**Exercise:**
Where a line holds the word "artistas", copy it from the records.

═════ Material provided ═════

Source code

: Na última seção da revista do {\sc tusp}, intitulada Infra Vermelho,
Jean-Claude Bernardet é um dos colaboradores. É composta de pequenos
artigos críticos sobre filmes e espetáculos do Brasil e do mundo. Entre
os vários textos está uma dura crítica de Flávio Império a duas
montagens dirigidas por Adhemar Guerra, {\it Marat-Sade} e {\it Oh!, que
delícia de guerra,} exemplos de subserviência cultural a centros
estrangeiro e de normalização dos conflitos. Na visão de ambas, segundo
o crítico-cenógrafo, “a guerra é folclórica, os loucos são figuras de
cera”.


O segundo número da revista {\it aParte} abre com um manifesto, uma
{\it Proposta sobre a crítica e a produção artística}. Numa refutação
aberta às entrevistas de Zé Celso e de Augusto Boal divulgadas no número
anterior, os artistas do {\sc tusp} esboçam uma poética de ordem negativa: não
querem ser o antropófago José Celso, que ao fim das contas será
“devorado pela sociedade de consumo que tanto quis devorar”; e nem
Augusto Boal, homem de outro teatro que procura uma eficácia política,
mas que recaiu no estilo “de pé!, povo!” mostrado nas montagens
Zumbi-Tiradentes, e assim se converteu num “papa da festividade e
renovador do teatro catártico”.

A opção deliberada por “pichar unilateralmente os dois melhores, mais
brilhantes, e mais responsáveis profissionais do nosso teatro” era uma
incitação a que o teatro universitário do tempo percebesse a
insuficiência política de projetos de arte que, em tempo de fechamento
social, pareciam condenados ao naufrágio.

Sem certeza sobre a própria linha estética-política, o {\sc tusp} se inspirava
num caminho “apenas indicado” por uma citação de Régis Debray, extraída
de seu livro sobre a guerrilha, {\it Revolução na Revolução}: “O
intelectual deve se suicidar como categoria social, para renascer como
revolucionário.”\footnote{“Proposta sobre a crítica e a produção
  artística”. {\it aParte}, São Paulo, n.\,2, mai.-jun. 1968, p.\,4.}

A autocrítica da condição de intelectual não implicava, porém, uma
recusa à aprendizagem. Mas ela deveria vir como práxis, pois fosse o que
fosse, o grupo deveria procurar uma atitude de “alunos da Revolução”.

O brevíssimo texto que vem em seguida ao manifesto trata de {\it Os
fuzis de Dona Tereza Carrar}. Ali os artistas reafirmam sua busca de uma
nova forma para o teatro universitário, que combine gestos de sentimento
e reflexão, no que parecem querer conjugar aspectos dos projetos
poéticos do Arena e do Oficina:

═════

**Your response:**
anterior, os artistas do {\sc tusp} esboçam uma poética de ordem negativa: não
fuzis de Dona Tereza Carrar}. Ali os artistas reafirmam sua busca de uma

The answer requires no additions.